== What the task requires ==
Which lines of the entries below run from the one holding "Party Animal (BrainDeaD" to the one holding "Major Lazer ft.", inclusive? Set down exactly those lines and no others.

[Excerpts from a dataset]
[Start of Attachment]
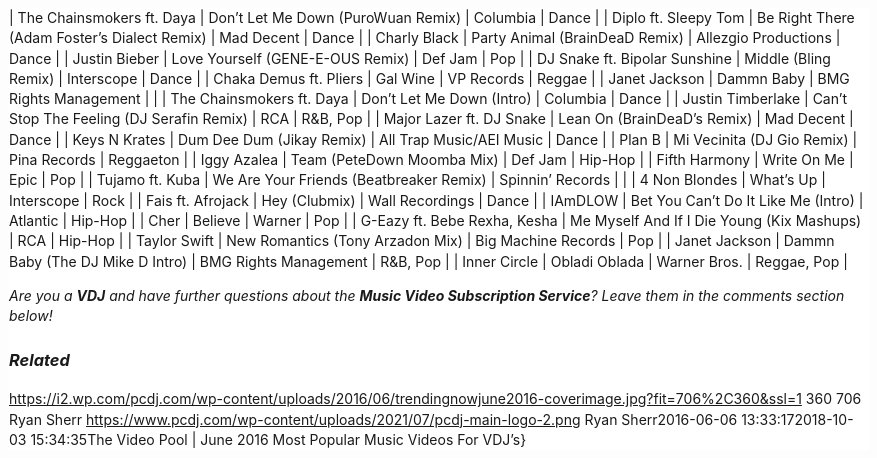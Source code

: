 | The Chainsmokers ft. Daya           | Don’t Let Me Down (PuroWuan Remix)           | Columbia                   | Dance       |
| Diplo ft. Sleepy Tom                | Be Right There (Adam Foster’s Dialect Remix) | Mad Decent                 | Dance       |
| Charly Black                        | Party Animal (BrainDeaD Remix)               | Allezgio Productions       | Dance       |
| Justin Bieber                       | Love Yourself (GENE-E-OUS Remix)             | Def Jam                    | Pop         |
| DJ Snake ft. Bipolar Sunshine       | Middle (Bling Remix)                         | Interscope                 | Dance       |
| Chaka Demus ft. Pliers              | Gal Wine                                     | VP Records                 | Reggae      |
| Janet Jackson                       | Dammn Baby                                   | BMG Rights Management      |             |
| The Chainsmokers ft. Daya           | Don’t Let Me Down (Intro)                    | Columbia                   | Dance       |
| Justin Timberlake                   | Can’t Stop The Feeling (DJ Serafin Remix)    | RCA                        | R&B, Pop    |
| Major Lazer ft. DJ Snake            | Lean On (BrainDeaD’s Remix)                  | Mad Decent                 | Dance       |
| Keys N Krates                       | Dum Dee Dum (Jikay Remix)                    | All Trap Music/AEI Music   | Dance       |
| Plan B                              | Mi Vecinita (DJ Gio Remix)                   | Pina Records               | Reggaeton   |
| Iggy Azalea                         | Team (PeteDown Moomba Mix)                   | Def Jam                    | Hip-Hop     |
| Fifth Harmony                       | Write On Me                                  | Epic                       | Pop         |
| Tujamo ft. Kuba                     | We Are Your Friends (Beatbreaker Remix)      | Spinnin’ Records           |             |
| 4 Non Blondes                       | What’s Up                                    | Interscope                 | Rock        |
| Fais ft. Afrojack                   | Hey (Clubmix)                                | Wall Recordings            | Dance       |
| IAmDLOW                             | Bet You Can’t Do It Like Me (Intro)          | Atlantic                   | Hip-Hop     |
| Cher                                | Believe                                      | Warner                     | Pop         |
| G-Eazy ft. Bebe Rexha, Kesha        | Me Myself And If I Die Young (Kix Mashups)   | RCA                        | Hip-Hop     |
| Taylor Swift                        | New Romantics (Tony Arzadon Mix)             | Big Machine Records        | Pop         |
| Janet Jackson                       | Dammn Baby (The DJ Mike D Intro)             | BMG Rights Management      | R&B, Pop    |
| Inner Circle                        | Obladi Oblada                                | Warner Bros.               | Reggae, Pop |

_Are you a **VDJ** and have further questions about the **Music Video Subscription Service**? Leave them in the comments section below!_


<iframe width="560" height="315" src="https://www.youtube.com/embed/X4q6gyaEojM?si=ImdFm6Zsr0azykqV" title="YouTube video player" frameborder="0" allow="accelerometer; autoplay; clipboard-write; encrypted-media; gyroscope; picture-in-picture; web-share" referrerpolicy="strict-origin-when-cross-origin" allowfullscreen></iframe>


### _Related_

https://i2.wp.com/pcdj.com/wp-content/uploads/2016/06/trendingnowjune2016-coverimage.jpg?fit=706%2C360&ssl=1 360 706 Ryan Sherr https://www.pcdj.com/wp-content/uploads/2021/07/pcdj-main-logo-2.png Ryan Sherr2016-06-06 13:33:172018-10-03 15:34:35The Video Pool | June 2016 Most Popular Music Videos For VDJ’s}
[End of Attachment]
== Task result ==
| Charly Black                        | Party Animal (BrainDeaD Remix)               | Allezgio Productions       | Dance       |
| Justin Bieber                       | Love Yourself (GENE-E-OUS Remix)             | Def Jam                    | Pop         |
| DJ Snake ft. Bipolar Sunshine       | Middle (Bling Remix)                         | Interscope                 | Dance       |
| Chaka Demus ft. Pliers              | Gal Wine                                     | VP Records                 | Reggae      |
| Janet Jackson                       | Dammn Baby                                   | BMG Rights Management      |             |
| The Chainsmokers ft. Daya           | Don’t Let Me Down (Intro)                    | Columbia                   | Dance       |
| Justin Timberlake                   | Can’t Stop The Feeling (DJ Serafin Remix)    | RCA                        | R&B, Pop    |
| Major Lazer ft. DJ Snake            | Lean On (BrainDeaD’s Remix)                  | Mad Decent                 | Dance       |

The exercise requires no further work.